Would you go through the records below and copy each line with the string "crack"?

Start of SOURCE DATA

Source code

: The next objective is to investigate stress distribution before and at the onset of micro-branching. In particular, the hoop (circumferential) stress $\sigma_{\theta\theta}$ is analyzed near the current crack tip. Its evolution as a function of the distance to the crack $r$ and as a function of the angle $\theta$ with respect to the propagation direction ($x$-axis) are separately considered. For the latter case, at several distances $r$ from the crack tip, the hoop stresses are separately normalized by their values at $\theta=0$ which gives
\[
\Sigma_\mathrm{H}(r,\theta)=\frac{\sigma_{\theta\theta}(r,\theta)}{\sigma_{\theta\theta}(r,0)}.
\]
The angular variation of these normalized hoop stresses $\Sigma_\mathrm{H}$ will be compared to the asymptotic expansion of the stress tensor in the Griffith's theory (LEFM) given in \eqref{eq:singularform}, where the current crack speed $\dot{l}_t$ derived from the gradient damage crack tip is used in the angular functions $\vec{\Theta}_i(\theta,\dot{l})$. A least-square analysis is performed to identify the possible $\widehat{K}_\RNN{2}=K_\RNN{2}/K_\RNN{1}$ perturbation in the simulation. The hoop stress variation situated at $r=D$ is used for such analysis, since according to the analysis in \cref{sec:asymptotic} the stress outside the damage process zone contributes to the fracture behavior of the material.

End of SOURCE DATA

• [REPLY]:
: The next objective is to investigate stress distribution before and at the onset of micro-branching. In particular, the hoop (circumferential) stress $\sigma_{\theta\theta}$ is analyzed near the current crack tip. Its evolution as a function of the distance to the crack $r$ and as a function of the angle $\theta$ with respect to the propagation direction ($x$-axis) are separately considered. For the latter case, at several distances $r$ from the crack tip, the hoop stresses are separately normalized by their values at $\theta=0$ which gives
The angular variation of these normalized hoop stresses $\Sigma_\mathrm{H}$ will be compared to the asymptotic expansion of the stress tensor in the Griffith's theory (LEFM) given in \eqref{eq:singularform}, where the current crack speed $\dot{l}_t$ derived from the gradient damage crack tip is used in the angular functions $\vec{\Theta}_i(\theta,\dot{l})$. A least-square analysis is performed to identify the possible $\widehat{K}_\RNN{2}=K_\RNN{2}/K_\RNN{1}$ perturbation in the simulation. The hoop stress variation situated at $r=D$ is used for such analysis, since according to the analysis in \cref{sec:asymptotic} the stress outside the damage process zone contributes to the fracture behavior of the material.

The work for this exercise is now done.